■ Given records ■
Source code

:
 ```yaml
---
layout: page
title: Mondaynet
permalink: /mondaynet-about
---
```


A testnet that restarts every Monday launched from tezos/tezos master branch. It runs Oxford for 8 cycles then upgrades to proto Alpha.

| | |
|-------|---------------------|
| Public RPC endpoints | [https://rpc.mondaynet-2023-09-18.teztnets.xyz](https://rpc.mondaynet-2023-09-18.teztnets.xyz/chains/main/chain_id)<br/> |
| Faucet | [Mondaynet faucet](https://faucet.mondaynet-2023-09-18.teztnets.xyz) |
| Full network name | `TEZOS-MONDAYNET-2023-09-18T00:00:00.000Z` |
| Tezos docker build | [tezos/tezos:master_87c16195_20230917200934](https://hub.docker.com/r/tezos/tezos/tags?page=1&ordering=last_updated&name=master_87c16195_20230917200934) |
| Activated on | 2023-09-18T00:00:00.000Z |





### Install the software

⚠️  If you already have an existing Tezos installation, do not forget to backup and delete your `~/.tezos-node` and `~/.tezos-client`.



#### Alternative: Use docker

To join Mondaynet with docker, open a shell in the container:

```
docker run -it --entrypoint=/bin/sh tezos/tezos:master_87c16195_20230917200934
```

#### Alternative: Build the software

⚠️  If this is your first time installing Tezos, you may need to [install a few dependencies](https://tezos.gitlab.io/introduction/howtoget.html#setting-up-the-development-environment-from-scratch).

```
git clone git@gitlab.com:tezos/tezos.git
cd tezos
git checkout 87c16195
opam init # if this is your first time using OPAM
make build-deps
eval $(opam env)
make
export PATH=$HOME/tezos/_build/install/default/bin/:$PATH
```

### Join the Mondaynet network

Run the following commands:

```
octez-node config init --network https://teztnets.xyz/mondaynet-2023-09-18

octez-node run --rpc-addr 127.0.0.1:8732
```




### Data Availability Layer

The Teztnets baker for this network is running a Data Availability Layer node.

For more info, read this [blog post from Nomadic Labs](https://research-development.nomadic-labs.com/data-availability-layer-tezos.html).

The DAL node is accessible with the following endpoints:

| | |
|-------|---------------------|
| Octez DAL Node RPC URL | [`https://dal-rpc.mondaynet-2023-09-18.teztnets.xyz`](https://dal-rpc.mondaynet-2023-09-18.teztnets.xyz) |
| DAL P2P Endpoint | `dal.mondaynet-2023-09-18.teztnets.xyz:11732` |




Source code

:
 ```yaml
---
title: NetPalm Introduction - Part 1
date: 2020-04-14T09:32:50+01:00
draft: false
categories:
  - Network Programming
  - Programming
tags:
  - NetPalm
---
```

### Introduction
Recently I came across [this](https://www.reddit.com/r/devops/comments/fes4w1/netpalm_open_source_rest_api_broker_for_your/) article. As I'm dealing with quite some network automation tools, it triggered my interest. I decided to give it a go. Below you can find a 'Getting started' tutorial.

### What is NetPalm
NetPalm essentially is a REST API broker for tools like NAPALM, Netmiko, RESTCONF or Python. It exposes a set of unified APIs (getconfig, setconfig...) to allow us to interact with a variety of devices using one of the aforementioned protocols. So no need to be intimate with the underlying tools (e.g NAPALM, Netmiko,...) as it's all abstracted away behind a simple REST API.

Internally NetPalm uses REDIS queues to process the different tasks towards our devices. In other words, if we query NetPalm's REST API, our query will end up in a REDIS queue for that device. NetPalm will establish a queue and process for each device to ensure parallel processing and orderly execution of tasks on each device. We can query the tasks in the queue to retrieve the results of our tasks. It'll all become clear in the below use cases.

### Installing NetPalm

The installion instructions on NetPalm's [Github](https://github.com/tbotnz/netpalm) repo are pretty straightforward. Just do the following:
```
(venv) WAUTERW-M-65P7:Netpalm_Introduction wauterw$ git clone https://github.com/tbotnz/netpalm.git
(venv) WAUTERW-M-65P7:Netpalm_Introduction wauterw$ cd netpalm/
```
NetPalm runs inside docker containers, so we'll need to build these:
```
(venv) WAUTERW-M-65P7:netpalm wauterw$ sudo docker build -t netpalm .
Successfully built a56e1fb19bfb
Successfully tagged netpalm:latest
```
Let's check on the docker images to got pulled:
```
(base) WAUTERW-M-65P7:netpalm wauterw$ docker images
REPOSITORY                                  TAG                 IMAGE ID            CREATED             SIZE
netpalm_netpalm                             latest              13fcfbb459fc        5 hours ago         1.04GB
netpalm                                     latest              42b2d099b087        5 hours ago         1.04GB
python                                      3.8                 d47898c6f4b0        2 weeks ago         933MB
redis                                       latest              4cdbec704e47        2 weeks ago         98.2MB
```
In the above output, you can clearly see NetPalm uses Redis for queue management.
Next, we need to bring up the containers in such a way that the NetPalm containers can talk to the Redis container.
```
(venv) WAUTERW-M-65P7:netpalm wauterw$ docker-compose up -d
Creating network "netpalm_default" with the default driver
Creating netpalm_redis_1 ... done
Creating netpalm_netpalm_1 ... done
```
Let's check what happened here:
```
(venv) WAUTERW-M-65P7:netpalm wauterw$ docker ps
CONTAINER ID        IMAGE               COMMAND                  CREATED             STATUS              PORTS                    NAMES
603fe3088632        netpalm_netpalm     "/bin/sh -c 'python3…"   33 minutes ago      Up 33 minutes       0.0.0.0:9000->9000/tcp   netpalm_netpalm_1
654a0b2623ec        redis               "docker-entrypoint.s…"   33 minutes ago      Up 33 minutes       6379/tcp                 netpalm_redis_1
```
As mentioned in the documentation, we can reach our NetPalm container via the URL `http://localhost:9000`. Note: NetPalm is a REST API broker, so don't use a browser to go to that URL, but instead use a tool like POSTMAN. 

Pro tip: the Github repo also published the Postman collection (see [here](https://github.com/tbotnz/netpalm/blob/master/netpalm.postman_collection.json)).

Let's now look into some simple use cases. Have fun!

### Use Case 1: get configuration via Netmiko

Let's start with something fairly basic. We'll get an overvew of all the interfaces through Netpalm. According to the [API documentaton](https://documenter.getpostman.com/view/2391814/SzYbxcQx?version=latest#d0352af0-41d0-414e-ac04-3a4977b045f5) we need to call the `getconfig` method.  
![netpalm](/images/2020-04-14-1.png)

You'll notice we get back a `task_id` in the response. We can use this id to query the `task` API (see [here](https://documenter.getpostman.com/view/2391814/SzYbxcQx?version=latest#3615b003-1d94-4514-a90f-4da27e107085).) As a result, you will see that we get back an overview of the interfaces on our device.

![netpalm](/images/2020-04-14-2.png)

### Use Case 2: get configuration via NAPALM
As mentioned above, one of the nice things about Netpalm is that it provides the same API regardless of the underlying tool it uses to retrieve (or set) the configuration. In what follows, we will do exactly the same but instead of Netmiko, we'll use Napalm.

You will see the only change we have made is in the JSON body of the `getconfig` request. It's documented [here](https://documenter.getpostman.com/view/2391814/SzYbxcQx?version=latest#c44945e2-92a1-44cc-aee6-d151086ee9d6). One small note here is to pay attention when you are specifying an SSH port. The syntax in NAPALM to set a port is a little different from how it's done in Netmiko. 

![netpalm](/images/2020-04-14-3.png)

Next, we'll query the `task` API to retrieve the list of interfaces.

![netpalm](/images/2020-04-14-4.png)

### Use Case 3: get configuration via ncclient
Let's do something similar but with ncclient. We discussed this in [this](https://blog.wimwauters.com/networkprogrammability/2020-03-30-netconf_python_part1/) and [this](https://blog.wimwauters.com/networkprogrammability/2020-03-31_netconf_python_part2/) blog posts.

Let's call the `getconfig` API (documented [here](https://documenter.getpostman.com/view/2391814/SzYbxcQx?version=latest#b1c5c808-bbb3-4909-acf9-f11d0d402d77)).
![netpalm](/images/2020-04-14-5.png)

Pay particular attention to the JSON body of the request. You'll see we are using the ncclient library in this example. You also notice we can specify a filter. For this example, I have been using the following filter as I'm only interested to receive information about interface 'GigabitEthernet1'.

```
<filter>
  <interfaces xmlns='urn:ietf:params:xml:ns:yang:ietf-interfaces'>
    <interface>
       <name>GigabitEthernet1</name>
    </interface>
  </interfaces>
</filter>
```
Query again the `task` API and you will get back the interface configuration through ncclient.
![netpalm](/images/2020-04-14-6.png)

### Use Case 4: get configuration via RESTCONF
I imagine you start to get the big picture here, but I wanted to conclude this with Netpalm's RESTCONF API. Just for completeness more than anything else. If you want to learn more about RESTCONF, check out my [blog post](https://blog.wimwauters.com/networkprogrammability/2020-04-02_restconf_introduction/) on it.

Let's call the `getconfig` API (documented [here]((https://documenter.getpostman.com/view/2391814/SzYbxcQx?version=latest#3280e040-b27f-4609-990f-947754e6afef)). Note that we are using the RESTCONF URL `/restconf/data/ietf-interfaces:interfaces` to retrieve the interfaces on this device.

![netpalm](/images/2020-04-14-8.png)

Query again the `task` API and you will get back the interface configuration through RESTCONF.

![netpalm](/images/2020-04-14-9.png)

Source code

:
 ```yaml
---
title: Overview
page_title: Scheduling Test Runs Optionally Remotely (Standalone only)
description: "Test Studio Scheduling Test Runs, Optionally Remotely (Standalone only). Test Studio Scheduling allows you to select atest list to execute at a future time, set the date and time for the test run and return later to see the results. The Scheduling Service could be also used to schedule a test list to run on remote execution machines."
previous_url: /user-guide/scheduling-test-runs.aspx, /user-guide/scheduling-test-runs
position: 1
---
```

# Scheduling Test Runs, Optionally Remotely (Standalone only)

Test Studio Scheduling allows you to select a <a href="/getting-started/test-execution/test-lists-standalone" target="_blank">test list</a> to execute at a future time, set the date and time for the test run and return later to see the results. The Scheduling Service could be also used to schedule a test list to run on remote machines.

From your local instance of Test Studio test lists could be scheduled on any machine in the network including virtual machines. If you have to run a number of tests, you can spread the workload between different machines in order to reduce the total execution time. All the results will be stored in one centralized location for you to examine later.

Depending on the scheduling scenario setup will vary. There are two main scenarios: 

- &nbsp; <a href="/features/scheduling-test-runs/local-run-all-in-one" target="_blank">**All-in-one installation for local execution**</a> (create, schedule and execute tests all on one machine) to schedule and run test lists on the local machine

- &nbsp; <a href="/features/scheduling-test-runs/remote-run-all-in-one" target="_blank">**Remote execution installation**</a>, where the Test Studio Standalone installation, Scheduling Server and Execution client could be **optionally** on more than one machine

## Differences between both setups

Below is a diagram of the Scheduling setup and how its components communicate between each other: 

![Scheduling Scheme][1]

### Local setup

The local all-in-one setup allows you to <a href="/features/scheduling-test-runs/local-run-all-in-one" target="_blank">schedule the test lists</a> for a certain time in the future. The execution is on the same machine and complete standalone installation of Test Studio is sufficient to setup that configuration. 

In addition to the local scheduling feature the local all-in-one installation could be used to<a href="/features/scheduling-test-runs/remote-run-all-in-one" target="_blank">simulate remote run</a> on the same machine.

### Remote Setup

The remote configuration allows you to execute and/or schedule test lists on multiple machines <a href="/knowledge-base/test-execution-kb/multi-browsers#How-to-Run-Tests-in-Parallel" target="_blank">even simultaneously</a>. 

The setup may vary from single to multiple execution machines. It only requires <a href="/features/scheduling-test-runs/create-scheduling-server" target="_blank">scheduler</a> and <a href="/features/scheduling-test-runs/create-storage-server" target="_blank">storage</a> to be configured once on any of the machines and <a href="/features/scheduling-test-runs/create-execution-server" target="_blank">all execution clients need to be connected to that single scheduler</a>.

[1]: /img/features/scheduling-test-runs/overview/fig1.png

■ Try it ■
Within the listing above, the range opens at the line with "Next, we'll query" and closes at the line with "I imagine you". Reproduce exactly the lines of that range, including both ends.

■ Task output ■
Next, we'll query the `task` API to retrieve the list of interfaces.

![netpalm](/images/2020-04-14-4.png)

### Use Case 3: get configuration via ncclient
Let's do something similar but with ncclient. We discussed this in [this](https://blog.wimwauters.com/networkprogrammability/2020-03-30-netconf_python_part1/) and [this](https://blog.wimwauters.com/networkprogrammability/2020-03-31_netconf_python_part2/) blog posts.

Let's call the `getconfig` API (documented [here](https://documenter.getpostman.com/view/2391814/SzYbxcQx?version=latest#b1c5c808-bbb3-4909-acf9-f11d0d402d77)).
![netpalm](/images/2020-04-14-5.png)

Pay particular attention to the JSON body of the request. You'll see we are using the ncclient library in this example. You also notice we can specify a filter. For this example, I have been using the following filter as I'm only interested to receive information about interface 'GigabitEthernet1'.

```
<filter>
  <interfaces xmlns='urn:ietf:params:xml:ns:yang:ietf-interfaces'>
    <interface>
       <name>GigabitEthernet1</name>
    </interface>
  </interfaces>
</filter>
```
Query again the `task` API and you will get back the interface configuration through ncclient.
![netpalm](/images/2020-04-14-6.png)

### Use Case 4: get configuration via RESTCONF
I imagine you start to get the big picture here, but I wanted to conclude this with Netpalm's RESTCONF API. Just for completeness more than anything else. If you want to learn more about RESTCONF, check out my [blog post](https://blog.wimwauters.com/networkprogrammability/2020-04-02_restconf_introduction/) on it.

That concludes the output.